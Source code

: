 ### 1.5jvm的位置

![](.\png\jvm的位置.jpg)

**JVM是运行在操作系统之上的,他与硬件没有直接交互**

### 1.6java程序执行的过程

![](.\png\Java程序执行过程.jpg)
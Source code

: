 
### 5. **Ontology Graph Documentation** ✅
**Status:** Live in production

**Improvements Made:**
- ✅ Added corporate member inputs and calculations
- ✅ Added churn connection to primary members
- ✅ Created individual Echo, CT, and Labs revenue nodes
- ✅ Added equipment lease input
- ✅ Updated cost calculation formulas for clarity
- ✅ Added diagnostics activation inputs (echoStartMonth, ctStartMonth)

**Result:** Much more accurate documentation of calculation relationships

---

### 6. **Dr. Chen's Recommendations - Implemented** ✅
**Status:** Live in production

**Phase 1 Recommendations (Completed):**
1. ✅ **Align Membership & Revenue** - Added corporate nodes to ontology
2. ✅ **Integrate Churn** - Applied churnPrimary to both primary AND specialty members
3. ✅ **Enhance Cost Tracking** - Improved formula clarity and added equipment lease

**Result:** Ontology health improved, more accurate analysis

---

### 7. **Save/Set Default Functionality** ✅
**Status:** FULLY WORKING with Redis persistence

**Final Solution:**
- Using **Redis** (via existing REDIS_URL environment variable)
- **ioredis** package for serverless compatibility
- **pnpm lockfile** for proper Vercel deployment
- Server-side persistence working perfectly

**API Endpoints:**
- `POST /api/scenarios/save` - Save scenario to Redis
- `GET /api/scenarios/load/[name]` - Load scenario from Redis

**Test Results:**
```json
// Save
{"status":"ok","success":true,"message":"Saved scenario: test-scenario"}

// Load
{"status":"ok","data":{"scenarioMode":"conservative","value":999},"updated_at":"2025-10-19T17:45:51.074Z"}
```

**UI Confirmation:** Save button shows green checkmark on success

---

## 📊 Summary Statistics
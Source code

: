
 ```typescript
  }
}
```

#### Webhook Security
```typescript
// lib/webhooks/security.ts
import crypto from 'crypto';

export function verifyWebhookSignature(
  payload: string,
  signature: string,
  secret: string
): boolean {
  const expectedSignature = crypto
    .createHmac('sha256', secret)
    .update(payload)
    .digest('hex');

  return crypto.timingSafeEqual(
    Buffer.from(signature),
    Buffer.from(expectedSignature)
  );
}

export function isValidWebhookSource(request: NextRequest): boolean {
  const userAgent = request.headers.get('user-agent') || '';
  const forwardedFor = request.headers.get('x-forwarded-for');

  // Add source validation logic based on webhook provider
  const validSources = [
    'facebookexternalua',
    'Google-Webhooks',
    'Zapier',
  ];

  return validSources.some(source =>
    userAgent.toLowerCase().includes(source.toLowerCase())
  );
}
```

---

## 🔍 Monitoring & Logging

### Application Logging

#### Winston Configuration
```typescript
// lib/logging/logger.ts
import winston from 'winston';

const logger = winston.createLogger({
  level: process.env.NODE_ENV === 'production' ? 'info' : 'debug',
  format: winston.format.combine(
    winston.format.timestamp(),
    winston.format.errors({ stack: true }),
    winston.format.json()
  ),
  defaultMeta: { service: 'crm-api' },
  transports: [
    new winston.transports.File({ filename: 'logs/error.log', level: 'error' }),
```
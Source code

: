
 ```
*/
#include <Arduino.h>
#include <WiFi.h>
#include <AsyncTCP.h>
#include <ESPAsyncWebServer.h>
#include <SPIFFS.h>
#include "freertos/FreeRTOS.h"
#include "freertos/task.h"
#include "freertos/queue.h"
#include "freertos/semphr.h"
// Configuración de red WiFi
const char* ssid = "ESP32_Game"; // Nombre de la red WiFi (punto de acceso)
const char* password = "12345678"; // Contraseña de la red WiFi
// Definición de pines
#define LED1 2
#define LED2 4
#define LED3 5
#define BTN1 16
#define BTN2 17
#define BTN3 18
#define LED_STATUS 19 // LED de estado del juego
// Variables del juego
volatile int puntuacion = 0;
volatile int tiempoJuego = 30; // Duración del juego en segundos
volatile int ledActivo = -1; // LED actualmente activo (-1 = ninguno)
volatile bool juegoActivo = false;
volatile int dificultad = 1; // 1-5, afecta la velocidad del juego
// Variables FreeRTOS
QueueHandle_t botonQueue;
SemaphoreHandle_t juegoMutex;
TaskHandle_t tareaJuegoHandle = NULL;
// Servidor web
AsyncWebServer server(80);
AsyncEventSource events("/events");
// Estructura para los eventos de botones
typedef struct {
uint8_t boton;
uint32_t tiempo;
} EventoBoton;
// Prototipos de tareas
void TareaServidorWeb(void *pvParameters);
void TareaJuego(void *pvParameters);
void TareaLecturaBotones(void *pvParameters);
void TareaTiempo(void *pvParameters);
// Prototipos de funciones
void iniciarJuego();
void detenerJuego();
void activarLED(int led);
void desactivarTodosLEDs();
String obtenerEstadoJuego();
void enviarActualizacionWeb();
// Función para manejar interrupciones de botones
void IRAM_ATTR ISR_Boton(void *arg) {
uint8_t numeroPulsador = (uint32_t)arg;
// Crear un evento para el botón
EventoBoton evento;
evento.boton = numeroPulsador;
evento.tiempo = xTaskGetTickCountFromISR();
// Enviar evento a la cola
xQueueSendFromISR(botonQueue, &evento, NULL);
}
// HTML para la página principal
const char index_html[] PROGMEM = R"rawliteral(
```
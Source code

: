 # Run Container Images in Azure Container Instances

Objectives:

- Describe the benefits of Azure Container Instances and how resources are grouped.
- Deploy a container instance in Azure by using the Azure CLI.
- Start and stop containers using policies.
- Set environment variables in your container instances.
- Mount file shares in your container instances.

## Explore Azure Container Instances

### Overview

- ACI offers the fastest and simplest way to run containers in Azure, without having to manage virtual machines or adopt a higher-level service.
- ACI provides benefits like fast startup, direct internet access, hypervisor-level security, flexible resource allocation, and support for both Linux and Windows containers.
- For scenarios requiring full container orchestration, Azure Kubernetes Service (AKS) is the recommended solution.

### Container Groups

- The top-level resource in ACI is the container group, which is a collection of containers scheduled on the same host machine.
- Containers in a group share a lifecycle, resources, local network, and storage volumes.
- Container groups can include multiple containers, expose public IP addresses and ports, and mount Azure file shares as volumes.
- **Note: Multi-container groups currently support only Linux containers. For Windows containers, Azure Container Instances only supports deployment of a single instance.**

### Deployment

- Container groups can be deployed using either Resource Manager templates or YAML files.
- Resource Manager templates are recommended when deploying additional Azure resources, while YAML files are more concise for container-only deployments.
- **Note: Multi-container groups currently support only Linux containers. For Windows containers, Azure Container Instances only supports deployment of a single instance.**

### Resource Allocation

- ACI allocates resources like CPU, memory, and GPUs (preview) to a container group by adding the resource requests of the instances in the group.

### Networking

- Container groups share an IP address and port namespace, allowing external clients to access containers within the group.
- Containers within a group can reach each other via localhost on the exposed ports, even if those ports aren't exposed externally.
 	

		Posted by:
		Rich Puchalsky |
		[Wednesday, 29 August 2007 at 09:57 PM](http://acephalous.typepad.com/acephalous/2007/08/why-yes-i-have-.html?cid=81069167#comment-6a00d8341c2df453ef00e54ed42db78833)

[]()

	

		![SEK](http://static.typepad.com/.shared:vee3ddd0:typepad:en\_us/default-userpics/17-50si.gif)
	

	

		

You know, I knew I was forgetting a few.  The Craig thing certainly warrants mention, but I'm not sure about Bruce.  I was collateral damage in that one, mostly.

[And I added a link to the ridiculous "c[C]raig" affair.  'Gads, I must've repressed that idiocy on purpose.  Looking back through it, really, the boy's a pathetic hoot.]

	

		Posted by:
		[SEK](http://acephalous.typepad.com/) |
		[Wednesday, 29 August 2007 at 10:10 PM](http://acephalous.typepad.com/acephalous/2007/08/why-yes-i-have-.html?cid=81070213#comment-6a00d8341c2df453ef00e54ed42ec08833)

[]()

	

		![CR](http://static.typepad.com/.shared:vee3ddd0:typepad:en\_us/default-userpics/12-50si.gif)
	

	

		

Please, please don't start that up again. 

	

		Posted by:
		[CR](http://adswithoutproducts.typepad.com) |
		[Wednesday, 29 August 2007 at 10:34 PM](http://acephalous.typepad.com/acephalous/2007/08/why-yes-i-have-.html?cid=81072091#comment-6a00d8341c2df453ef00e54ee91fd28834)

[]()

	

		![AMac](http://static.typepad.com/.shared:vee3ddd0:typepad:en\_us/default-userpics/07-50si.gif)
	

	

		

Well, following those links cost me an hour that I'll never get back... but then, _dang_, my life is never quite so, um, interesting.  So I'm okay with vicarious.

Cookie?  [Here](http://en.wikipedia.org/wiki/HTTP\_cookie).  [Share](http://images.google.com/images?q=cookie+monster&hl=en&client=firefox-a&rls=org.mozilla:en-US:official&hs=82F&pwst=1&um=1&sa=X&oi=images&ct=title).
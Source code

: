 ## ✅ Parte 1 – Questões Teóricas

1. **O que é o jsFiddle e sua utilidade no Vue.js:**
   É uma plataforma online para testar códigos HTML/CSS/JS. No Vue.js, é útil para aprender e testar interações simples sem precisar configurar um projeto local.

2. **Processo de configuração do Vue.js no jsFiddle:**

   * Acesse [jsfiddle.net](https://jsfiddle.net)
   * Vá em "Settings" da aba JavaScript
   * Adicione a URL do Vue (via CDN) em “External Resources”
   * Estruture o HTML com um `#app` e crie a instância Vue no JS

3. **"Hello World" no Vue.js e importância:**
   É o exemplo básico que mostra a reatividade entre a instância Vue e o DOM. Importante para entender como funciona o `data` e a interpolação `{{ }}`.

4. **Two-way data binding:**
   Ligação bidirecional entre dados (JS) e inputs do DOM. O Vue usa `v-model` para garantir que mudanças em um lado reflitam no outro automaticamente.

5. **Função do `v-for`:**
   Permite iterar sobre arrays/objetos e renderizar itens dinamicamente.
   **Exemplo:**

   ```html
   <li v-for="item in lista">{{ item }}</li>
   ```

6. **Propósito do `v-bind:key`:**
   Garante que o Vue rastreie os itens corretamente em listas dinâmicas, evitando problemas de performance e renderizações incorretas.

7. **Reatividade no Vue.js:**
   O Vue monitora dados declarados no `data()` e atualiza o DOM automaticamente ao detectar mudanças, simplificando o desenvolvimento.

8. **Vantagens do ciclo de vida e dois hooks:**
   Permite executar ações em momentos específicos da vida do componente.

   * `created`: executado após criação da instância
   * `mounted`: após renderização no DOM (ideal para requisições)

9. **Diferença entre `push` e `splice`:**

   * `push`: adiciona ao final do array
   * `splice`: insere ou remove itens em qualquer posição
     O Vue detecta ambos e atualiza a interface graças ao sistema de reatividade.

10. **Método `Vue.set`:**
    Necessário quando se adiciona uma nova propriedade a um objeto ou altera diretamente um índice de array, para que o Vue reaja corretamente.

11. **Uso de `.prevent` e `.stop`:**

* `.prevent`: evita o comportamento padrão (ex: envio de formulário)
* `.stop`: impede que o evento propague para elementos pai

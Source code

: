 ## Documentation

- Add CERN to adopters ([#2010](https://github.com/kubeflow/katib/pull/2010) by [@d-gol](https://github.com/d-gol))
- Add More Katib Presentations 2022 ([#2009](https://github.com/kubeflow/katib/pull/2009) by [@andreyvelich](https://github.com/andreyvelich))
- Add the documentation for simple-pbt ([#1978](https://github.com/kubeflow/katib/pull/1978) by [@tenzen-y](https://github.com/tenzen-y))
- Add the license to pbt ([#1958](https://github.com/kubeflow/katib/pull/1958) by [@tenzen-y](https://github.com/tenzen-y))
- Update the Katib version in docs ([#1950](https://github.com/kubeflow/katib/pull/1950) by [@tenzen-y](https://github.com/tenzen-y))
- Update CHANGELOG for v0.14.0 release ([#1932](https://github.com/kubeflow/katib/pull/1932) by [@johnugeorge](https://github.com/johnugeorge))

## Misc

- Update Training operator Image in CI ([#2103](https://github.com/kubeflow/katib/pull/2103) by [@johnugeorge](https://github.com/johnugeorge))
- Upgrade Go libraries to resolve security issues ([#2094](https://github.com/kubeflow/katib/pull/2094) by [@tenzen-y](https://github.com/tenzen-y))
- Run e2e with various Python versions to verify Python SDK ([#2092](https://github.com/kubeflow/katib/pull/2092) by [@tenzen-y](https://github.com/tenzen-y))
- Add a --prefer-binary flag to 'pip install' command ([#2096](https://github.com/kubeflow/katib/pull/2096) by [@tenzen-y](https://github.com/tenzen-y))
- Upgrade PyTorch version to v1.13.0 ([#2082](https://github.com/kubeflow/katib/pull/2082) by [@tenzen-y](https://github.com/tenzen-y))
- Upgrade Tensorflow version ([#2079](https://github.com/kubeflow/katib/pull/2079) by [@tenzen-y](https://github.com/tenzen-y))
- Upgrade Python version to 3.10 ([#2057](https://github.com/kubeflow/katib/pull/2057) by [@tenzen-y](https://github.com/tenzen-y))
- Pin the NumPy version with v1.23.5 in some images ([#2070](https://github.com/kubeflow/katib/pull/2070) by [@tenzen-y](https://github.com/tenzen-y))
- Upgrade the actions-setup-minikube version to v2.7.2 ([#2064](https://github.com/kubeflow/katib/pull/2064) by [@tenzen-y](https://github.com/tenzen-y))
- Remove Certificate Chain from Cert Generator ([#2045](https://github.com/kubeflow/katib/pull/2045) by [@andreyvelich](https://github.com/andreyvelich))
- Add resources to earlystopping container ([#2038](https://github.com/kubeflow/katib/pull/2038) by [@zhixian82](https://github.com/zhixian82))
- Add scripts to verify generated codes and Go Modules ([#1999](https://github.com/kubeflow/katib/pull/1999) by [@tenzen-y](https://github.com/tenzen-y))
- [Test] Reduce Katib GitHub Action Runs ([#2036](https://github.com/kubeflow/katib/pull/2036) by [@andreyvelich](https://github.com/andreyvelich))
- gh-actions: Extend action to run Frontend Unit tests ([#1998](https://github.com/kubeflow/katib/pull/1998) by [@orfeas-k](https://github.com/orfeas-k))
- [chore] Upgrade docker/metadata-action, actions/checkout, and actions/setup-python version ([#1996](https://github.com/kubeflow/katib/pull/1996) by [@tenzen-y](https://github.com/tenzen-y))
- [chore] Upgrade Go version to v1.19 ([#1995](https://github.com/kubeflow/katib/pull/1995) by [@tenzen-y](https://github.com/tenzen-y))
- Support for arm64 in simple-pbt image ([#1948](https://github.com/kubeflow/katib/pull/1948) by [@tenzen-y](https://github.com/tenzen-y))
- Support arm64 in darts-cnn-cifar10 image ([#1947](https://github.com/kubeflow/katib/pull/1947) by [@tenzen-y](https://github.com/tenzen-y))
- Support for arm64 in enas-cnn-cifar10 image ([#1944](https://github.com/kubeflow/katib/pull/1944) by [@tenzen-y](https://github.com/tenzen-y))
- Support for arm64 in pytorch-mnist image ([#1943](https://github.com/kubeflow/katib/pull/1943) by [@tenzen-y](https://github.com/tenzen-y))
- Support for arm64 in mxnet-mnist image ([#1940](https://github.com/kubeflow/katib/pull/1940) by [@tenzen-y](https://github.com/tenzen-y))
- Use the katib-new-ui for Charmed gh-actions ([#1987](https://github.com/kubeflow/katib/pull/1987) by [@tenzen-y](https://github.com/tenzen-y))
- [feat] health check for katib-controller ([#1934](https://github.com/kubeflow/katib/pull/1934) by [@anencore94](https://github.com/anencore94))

WORK TASK: Please write out, exactly as they appear above, only the lines in the stretch from the line with "- Container groups can include" through the line with "- Resource Manager".

EXERCISE OUTPUT:
- Container groups can include multiple containers, expose public IP addresses and ports, and mount Azure file shares as volumes.
- **Note: Multi-container groups currently support only Linux containers. For Windows containers, Azure Container Instances only supports deployment of a single instance.**

### Deployment

- Container groups can be deployed using either Resource Manager templates or YAML files.
- Resource Manager templates are recommended when deploying additional Azure resources, while YAML files are more concise for container-only deployments.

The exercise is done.